Le mouvement des Gilets jaunes est la première révolte populaire en France dans le monde post-soviétique. C’est le retour du poids de la fiscalité et du principe de la lutte des classes. En l’espace de quelques mois, un mouvement polymorphe, décentralisé et déstructuré aux revendications purement fiscales se transforme en un mouvement politique et social radical.

Pour la première fois depuis mai 1968, des émeutes éclatent dans les rues de Paris mais aussi de plusieurs agglomérations en Province. Mais à la différence de mai 1968, le mouvement est plus provincial que parisien, plus prolétaire que bourgeois et plus rural qu’urbain. Il ne touche pas non plus le monde universitaire. Il s’agit vraiment d’une révolte des oubliés de la mondialisation, de ceux qui n’arrivent pas à boucler leur fin de mois.
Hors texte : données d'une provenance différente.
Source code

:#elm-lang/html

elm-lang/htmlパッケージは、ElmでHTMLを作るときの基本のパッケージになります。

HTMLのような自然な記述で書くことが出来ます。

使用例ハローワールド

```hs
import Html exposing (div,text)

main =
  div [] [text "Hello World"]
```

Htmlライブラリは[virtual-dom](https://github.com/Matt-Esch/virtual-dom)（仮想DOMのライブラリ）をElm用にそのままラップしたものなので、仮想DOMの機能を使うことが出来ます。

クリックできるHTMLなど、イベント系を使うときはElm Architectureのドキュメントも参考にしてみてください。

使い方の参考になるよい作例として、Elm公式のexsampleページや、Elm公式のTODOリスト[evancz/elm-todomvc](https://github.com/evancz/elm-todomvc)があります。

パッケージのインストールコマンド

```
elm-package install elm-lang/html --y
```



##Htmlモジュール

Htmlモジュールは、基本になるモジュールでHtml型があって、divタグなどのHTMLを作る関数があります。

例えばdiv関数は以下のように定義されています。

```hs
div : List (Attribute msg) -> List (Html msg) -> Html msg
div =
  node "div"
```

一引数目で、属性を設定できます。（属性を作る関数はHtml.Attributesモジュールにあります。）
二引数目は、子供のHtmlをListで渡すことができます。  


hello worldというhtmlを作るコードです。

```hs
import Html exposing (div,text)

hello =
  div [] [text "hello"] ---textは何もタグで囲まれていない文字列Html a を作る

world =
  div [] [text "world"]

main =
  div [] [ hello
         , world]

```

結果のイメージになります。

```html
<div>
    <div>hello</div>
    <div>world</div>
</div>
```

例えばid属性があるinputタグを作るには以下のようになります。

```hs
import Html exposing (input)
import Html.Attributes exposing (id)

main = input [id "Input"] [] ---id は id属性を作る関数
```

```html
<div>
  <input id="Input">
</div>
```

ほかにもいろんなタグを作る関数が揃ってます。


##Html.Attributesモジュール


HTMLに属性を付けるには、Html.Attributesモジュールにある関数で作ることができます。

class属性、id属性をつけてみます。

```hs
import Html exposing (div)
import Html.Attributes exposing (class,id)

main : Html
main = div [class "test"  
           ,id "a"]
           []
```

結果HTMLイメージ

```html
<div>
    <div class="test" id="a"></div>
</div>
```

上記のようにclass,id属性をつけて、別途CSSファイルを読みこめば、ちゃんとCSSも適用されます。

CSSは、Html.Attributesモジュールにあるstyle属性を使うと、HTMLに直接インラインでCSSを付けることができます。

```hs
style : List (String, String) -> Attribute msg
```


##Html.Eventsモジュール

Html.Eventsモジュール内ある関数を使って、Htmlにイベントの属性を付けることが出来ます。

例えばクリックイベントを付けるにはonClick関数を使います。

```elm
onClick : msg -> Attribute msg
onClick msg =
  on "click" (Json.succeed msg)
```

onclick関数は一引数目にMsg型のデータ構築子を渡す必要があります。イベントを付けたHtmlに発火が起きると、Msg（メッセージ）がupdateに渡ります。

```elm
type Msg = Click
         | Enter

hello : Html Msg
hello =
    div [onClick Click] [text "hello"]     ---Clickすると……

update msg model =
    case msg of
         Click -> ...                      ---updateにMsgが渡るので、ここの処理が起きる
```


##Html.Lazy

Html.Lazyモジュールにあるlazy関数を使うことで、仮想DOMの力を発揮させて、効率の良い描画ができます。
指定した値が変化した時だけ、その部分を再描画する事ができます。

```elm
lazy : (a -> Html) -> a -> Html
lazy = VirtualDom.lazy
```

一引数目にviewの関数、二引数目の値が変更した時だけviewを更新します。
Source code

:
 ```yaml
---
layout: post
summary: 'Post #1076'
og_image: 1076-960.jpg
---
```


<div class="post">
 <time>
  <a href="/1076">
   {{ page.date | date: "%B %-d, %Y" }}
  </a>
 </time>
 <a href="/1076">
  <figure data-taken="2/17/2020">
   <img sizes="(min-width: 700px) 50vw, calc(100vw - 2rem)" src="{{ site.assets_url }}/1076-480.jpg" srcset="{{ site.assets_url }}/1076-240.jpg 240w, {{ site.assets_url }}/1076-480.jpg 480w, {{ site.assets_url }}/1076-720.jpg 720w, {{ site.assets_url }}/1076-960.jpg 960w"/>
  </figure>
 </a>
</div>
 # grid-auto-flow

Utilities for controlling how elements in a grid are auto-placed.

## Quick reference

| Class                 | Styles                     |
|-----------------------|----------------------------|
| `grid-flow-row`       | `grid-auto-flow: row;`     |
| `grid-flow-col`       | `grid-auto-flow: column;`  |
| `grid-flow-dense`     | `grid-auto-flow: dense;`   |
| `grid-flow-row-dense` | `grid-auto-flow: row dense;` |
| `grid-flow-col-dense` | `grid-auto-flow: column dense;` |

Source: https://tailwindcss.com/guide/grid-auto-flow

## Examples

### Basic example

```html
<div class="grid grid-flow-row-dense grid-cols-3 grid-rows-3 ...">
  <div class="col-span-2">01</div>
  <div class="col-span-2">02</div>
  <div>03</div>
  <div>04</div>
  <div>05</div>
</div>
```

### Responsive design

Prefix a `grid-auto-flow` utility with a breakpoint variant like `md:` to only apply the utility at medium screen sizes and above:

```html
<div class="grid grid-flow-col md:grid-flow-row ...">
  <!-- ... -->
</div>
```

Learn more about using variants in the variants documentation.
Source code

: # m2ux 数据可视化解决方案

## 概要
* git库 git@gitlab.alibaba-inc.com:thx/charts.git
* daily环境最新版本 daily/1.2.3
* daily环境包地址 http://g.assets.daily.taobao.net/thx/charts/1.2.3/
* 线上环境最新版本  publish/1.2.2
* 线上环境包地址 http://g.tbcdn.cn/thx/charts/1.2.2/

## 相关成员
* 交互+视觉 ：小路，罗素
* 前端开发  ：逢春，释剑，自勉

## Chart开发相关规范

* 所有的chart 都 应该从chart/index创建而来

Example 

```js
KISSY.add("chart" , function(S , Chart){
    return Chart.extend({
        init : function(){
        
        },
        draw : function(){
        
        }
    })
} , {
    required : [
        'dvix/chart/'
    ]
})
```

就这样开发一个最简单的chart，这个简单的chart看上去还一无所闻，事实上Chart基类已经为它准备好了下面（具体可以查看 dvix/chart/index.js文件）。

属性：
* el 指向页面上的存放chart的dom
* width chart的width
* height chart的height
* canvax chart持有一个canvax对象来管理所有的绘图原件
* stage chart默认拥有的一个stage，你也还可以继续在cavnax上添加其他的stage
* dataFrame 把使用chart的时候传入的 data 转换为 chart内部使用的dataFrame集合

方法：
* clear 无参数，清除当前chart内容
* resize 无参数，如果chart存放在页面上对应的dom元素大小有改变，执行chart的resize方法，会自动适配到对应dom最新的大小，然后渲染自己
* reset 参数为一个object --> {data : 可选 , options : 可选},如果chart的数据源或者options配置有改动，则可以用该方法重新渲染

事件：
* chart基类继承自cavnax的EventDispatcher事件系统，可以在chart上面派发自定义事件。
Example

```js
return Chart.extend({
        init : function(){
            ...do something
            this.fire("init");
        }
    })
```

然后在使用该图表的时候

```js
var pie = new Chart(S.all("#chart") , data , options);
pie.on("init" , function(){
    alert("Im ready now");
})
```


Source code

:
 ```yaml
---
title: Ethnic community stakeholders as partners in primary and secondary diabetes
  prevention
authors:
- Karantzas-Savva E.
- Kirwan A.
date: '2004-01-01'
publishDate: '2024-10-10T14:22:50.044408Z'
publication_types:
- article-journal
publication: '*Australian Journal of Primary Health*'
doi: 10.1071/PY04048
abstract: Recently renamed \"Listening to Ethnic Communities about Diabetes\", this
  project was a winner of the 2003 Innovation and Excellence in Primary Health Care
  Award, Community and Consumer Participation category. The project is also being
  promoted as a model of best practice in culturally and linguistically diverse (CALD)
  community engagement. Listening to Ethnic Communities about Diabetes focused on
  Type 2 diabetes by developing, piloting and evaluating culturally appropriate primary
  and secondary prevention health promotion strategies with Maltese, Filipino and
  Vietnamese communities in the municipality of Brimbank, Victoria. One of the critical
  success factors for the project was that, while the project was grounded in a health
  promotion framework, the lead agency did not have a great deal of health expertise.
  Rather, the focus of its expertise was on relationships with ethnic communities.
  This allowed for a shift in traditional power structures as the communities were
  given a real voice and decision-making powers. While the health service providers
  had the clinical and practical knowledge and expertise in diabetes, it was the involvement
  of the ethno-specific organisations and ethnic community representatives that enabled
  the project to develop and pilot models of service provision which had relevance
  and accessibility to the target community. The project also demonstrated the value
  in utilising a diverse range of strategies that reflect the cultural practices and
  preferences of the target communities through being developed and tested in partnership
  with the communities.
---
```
Les Gilets jaunes ne disposent d’aucun leader, d’aucune structure politique et ne sont affiliés à aucun syndicat. Ce qui leur importe, c’est moins la fin du Monde prophétisée par les écologistes que leur fin du mois qu’ils n’arrivent pas à boucler.

Avec la crise sanitaire et probablement sociale et économique ensuite, la France peut-elle être de nouveau confrontée à une révolte historique de grande ampleur ?

Churchill disait : « Ceux qui oublient l’histoire seront amenés à la revivre ». Toutes les révoltes qui ont émaillé notre histoire insistent sur ce point : ne pas oublier la souffrance du peuple. Aujourd’hui, le peuple français est confronté à une épreuve d’envergure : la crise sanitaire de la Covid. Les libertés individuelles sont bafouées et la civilisation du plaisir est sacrifiée sur l’autel de l’intérêt collectif. Pourtant, les Français ne bougent pas. Sans doute que la crise sanitaire les tétanise. On peut aussi avancer d’autres arguments.

À commencer par le caractère mondial de l’épidémie. C’est la planète et non notre seule France qui lutte contre ce virus encore inconnu il y a deux ans. Qui plus est, la pandémie touche indépendamment toutes les couches sociales. Le sentiment d’inégalité, catalyseur de nombreuses révoltes dans le passé, n’existe pas dans le cadre de la crise sanitaire. Quoiqu’il, on ne peut jamais augurer de l’avenir.

L’Histoire n’est pas une science exacte et les mêmes causes ne donnent jamais naissance aux mêmes effets. Face à l’imprévu, je n’exprime qu’une seule certitude : d’autres révoltes agiteront notre pays, mais nous n’en connaissons ni la nature ni la date.